Problem to solve: Your copy of the data should match it exactly, except that the pictures are gone.

Data provided:
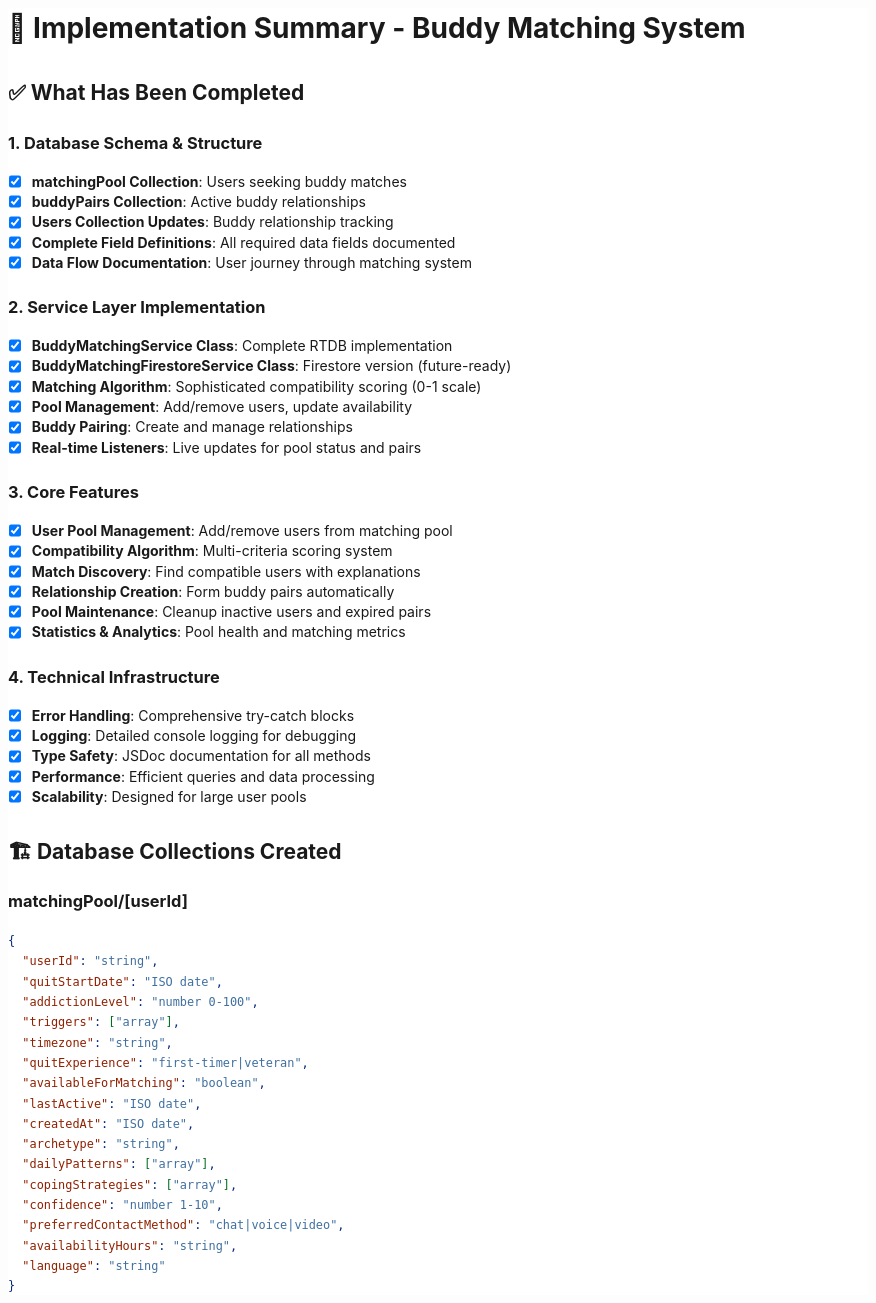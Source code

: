 # 🎯 **Implementation Summary - Buddy Matching System**

## ✅ **What Has Been Completed**

### **1. Database Schema & Structure**
- [x] **matchingPool Collection**: Users seeking buddy matches
- [x] **buddyPairs Collection**: Active buddy relationships  
- [x] **Users Collection Updates**: Buddy relationship tracking
- [x] **Complete Field Definitions**: All required data fields documented
- [x] **Data Flow Documentation**: User journey through matching system

### **2. Service Layer Implementation**
- [x] **BuddyMatchingService Class**: Complete RTDB implementation
- [x] **BuddyMatchingFirestoreService Class**: Firestore version (future-ready)
- [x] **Matching Algorithm**: Sophisticated compatibility scoring (0-1 scale)
- [x] **Pool Management**: Add/remove users, update availability
- [x] **Buddy Pairing**: Create and manage relationships
- [x] **Real-time Listeners**: Live updates for pool status and pairs

### **3. Core Features**
- [x] **User Pool Management**: Add/remove users from matching pool
- [x] **Compatibility Algorithm**: Multi-criteria scoring system
- [x] **Match Discovery**: Find compatible users with explanations
- [x] **Relationship Creation**: Form buddy pairs automatically
- [x] **Pool Maintenance**: Cleanup inactive users and expired pairs
- [x] **Statistics & Analytics**: Pool health and matching metrics

### **4. Technical Infrastructure**
- [x] **Error Handling**: Comprehensive try-catch blocks
- [x] **Logging**: Detailed console logging for debugging
- [x] **Type Safety**: JSDoc documentation for all methods
- [x] **Performance**: Efficient queries and data processing
- [x] **Scalability**: Designed for large user pools

## 🏗️ **Database Collections Created**

### **matchingPool/[userId]**
```json
{
  "userId": "string",
  "quitStartDate": "ISO date",
  "addictionLevel": "number 0-100",
  "triggers": ["array"],
  "timezone": "string",
  "quitExperience": "first-timer|veteran",
  "availableForMatching": "boolean",
  "lastActive": "ISO date",
  "createdAt": "ISO date",
  "archetype": "string",
  "dailyPatterns": ["array"],
  "copingStrategies": ["array"],
  "confidence": "number 1-10",
  "preferredContactMethod": "chat|voice|video",
  "availabilityHours": "string",
  "language": "string"
}
```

Response box:
Source code

: # 🎯 **Implementation Summary - Buddy Matching System**

## ✅ **What Has Been Completed**

### **1. Database Schema & Structure**
- [x] **matchingPool Collection**: Users seeking buddy matches
- [x] **buddyPairs Collection**: Active buddy relationships  
- [x] **Users Collection Updates**: Buddy relationship tracking
- [x] **Complete Field Definitions**: All required data fields documented
- [x] **Data Flow Documentation**: User journey through matching system

### **2. Service Layer Implementation**
- [x] **BuddyMatchingService Class**: Complete RTDB implementation
- [x] **BuddyMatchingFirestoreService Class**: Firestore version (future-ready)
- [x] **Matching Algorithm**: Sophisticated compatibility scoring (0-1 scale)
- [x] **Pool Management**: Add/remove users, update availability
- [x] **Buddy Pairing**: Create and manage relationships
- [x] **Real-time Listeners**: Live updates for pool status and pairs

### **3. Core Features**
- [x] **User Pool Management**: Add/remove users from matching pool
- [x] **Compatibility Algorithm**: Multi-criteria scoring system
- [x] **Match Discovery**: Find compatible users with explanations
- [x] **Relationship Creation**: Form buddy pairs automatically
- [x] **Pool Maintenance**: Cleanup inactive users and expired pairs
- [x] **Statistics & Analytics**: Pool health and matching metrics

### **4. Technical Infrastructure**
- [x] **Error Handling**: Comprehensive try-catch blocks
- [x] **Logging**: Detailed console logging for debugging
- [x] **Type Safety**: JSDoc documentation for all methods
- [x] **Performance**: Efficient queries and data processing
- [x] **Scalability**: Designed for large user pools

## 🏗️ **Database Collections Created**

### **matchingPool/[userId]**
```json
{
  "userId": "string",
  "quitStartDate": "ISO date",
  "addictionLevel": "number 0-100",
  "triggers": ["array"],
  "timezone": "string",
  "quitExperience": "first-timer|veteran",
  "availableForMatching": "boolean",
  "lastActive": "ISO date",
  "createdAt": "ISO date",
  "archetype": "string",
  "dailyPatterns": ["array"],
  "copingStrategies": ["array"],
  "confidence": "number 1-10",
  "preferredContactMethod": "chat|voice|video",
  "availabilityHours": "string",
  "language": "string"
}
```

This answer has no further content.